TASK TO COMPLETE = Collect every line of the records below that contains the word "them".

Dataset entries:
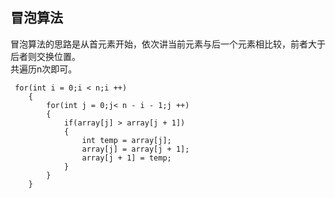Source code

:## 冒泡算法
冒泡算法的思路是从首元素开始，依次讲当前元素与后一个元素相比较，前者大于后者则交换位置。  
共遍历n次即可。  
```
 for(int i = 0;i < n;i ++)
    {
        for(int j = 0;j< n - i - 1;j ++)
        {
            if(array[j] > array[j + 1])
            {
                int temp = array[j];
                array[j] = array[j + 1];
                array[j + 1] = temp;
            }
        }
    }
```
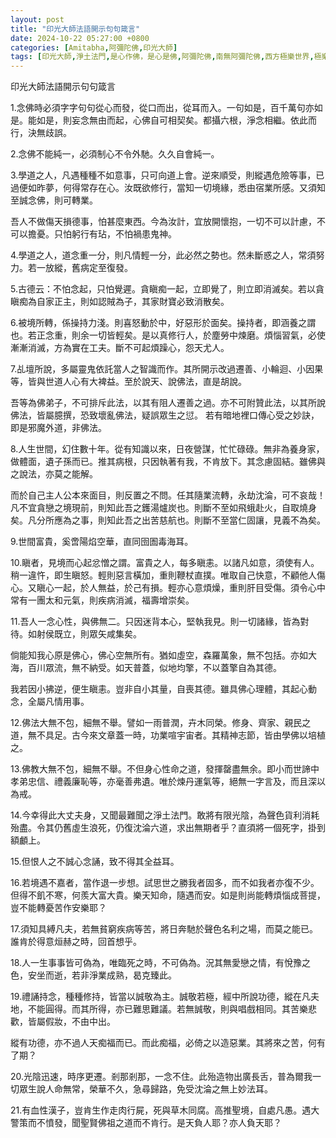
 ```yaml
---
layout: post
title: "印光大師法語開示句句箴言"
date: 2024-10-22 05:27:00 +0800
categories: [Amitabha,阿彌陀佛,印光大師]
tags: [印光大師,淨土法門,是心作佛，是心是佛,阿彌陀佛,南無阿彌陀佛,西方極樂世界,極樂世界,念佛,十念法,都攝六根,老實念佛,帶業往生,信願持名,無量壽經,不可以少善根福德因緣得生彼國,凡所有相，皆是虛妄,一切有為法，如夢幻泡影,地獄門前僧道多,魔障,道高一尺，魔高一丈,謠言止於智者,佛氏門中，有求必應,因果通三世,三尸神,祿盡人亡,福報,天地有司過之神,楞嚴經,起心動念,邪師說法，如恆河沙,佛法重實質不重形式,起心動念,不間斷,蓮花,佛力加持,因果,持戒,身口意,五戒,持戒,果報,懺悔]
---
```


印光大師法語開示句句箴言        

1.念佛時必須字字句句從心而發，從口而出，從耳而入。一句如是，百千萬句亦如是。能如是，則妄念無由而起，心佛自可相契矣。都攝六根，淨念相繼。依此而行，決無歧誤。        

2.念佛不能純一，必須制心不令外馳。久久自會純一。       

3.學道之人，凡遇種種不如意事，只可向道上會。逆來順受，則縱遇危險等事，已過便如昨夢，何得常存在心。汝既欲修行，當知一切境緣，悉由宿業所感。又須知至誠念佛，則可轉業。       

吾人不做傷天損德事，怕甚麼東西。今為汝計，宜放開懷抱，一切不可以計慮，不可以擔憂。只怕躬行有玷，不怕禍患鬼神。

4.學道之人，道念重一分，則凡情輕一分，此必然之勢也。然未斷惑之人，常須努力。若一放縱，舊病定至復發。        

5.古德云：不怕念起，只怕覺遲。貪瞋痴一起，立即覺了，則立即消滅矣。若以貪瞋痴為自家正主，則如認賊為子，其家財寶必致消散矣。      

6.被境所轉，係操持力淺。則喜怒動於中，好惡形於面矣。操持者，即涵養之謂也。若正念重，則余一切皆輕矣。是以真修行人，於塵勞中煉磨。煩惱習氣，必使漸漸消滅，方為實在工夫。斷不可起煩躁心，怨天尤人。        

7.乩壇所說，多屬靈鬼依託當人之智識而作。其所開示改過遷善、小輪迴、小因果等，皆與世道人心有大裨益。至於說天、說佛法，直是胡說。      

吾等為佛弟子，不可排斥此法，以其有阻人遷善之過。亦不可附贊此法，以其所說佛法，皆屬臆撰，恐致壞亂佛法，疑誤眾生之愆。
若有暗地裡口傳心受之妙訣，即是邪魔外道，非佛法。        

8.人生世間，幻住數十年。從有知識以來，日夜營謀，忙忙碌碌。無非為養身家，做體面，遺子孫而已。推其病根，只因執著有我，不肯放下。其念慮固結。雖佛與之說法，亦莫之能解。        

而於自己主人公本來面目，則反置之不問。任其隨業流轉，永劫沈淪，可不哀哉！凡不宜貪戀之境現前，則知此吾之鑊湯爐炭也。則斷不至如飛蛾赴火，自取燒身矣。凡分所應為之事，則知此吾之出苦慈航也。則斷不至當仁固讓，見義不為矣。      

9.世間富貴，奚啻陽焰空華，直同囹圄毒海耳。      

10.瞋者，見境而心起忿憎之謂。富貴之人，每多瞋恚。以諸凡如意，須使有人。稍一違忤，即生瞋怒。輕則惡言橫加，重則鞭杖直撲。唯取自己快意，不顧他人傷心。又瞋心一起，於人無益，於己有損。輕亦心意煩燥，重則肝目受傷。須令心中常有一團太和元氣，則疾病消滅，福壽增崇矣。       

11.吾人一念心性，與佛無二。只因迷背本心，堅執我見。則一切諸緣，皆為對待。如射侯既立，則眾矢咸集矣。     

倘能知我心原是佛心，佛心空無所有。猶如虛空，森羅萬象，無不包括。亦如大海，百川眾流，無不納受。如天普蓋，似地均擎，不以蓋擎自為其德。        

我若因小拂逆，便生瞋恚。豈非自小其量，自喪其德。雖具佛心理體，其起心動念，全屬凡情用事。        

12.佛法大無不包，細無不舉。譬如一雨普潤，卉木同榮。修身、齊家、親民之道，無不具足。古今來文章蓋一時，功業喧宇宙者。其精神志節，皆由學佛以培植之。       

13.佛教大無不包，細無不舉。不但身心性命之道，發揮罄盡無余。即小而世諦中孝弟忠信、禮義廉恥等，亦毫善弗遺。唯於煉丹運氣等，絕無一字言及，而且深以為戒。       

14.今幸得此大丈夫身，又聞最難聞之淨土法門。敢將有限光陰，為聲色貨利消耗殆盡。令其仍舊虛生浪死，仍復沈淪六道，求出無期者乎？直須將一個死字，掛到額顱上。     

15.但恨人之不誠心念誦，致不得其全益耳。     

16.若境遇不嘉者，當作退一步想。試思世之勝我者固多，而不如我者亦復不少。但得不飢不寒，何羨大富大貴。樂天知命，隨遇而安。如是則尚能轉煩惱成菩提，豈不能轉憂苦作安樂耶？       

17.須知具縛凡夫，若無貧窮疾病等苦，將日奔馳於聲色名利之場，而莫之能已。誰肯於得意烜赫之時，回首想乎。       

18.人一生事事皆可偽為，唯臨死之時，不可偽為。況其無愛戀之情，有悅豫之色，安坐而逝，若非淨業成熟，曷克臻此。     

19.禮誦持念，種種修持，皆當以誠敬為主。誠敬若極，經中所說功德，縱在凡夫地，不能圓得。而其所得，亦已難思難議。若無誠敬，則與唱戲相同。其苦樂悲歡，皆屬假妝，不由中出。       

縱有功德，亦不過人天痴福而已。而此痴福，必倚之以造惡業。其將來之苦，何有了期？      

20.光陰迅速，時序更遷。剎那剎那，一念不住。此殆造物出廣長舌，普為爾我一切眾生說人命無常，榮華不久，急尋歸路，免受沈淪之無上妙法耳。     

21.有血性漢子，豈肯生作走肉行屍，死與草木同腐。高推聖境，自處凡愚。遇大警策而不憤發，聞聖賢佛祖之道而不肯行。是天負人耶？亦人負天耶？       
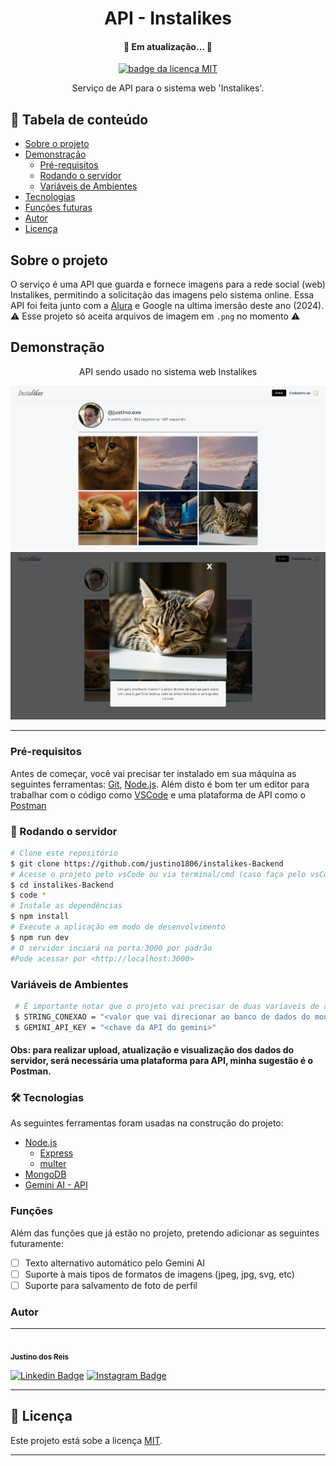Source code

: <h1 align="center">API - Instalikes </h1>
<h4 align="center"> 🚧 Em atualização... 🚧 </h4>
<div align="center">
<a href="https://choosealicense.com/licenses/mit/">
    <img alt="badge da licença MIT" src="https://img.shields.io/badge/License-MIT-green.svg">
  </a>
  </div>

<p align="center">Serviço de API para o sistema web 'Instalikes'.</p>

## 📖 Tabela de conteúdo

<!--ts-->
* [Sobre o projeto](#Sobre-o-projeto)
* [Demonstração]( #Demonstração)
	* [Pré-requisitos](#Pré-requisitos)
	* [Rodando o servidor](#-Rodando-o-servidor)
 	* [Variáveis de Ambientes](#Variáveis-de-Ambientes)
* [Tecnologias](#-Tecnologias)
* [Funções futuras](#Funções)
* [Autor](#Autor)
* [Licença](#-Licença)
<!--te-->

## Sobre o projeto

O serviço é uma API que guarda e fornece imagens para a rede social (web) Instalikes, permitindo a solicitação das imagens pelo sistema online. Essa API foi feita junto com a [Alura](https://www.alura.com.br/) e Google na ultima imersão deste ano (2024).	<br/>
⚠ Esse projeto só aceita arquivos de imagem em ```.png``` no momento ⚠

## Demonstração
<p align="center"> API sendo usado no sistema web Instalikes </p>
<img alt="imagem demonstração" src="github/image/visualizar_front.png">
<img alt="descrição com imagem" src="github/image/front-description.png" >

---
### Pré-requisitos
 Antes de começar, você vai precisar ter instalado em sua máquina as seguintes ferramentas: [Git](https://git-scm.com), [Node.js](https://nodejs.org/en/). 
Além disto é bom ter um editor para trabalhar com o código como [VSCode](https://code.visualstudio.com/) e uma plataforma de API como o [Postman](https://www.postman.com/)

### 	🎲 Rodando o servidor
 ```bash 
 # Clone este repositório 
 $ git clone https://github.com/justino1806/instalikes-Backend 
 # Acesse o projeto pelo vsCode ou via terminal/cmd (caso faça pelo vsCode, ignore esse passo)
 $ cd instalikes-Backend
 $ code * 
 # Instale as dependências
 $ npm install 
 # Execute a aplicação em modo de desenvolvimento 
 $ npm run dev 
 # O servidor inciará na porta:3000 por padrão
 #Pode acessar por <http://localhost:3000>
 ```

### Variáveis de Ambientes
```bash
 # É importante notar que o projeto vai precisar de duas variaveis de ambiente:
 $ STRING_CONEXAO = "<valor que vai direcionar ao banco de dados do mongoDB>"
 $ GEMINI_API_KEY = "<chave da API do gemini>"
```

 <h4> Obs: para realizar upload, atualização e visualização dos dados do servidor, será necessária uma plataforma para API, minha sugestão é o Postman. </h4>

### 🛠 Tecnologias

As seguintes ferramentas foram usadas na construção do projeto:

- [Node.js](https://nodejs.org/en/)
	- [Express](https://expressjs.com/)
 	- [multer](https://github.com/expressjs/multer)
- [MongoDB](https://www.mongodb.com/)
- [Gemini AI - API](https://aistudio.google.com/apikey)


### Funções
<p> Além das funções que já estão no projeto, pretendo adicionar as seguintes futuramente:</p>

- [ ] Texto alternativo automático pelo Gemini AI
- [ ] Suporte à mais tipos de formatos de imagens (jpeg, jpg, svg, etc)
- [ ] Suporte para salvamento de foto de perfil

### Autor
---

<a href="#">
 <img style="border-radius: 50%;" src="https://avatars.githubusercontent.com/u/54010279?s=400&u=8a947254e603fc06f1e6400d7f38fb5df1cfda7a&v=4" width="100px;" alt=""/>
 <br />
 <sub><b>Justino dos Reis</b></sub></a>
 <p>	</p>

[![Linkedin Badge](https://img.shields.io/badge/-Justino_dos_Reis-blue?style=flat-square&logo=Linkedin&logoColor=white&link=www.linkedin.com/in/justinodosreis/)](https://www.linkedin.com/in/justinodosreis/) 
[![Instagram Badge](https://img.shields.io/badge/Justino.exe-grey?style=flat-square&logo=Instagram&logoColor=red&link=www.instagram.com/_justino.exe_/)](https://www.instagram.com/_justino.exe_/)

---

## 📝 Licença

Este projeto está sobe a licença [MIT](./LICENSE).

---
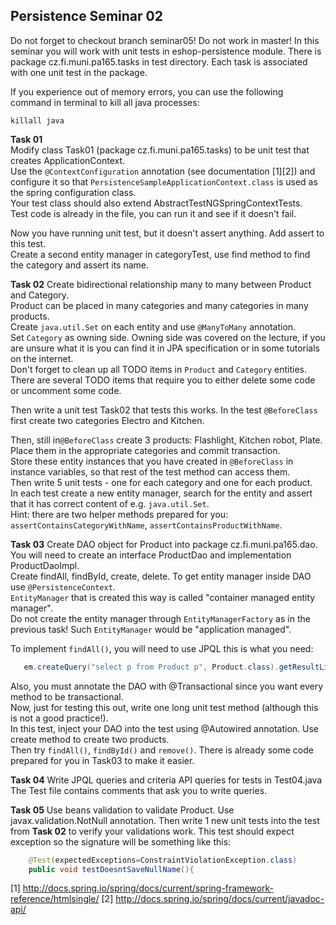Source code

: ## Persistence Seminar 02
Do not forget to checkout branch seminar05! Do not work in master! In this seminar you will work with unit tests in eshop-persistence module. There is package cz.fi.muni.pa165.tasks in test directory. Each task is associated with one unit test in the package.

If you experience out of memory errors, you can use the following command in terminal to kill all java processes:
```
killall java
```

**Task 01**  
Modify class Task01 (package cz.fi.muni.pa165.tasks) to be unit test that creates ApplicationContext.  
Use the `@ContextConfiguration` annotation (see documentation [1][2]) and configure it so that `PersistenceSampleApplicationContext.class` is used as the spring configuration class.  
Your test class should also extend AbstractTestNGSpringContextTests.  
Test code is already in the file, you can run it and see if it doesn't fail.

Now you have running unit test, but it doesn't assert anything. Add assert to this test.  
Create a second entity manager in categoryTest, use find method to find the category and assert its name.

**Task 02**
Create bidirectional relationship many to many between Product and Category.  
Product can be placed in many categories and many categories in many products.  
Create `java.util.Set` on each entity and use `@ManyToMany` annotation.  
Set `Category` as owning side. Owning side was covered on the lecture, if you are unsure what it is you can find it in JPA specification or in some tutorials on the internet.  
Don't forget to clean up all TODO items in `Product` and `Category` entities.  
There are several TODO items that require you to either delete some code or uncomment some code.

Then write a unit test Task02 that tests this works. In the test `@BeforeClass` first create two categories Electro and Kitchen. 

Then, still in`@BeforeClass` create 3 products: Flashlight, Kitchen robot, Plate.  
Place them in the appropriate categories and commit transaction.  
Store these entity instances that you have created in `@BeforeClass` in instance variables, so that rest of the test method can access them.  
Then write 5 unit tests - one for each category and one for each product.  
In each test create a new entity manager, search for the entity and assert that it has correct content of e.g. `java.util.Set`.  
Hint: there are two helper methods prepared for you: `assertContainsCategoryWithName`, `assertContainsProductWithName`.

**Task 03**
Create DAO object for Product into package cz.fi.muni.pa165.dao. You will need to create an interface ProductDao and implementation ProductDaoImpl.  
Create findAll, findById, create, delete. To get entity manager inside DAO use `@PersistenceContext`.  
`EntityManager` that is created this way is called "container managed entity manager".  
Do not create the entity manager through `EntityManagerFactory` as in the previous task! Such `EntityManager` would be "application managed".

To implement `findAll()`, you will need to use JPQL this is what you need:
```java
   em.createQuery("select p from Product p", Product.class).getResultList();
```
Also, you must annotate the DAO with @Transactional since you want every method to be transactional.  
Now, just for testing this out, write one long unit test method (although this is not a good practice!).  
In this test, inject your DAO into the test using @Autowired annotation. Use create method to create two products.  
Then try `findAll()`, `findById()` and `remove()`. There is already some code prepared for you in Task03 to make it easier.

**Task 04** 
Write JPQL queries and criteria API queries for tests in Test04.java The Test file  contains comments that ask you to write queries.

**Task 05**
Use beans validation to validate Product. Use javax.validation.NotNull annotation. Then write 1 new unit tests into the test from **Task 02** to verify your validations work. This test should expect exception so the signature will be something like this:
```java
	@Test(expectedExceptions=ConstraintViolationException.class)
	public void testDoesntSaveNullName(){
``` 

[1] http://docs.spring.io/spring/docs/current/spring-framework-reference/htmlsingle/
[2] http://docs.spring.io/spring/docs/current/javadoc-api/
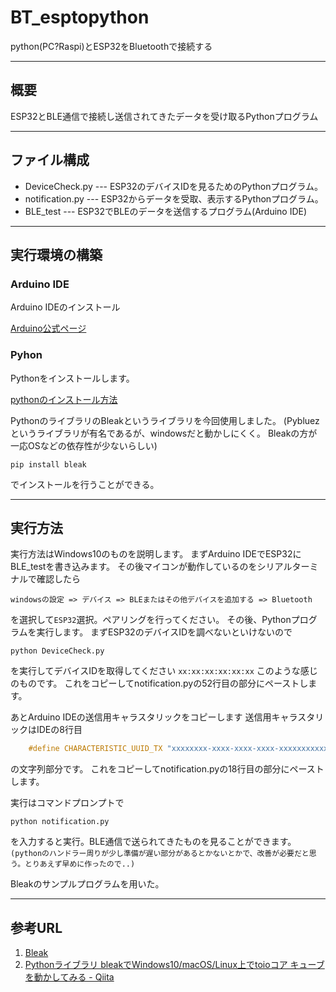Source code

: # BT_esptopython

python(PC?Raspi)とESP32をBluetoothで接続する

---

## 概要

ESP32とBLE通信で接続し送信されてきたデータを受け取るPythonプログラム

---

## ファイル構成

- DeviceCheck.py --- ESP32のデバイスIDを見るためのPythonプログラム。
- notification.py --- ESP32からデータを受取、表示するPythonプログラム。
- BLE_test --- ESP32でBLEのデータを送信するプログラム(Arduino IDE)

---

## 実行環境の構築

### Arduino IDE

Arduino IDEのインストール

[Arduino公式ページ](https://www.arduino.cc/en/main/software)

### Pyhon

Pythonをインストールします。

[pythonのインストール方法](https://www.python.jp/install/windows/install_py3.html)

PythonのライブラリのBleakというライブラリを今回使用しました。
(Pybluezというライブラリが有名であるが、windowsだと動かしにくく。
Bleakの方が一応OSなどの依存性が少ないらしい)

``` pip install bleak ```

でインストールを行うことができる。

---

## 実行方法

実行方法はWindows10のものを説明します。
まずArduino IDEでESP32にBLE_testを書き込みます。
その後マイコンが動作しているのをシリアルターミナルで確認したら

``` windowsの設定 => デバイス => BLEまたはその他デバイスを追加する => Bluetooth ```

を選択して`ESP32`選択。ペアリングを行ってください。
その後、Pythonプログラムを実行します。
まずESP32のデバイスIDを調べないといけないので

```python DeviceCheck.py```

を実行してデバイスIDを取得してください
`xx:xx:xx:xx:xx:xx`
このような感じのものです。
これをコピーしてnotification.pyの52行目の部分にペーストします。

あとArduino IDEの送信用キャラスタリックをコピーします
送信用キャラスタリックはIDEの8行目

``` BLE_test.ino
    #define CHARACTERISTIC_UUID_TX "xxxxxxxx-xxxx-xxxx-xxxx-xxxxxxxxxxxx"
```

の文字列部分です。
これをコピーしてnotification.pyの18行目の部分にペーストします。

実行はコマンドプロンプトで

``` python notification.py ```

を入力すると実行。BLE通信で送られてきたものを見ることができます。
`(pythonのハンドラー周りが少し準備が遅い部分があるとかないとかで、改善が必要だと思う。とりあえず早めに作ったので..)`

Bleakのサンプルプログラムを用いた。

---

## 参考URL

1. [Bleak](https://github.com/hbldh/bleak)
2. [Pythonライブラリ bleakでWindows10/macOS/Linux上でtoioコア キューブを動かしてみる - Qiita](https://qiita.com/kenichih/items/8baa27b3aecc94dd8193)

EXPECTED ANSWER =
Place them in the appropriate categories and commit transaction.  
Store these entity instances that you have created in `@BeforeClass` in instance variables, so that rest of the test method can access them.  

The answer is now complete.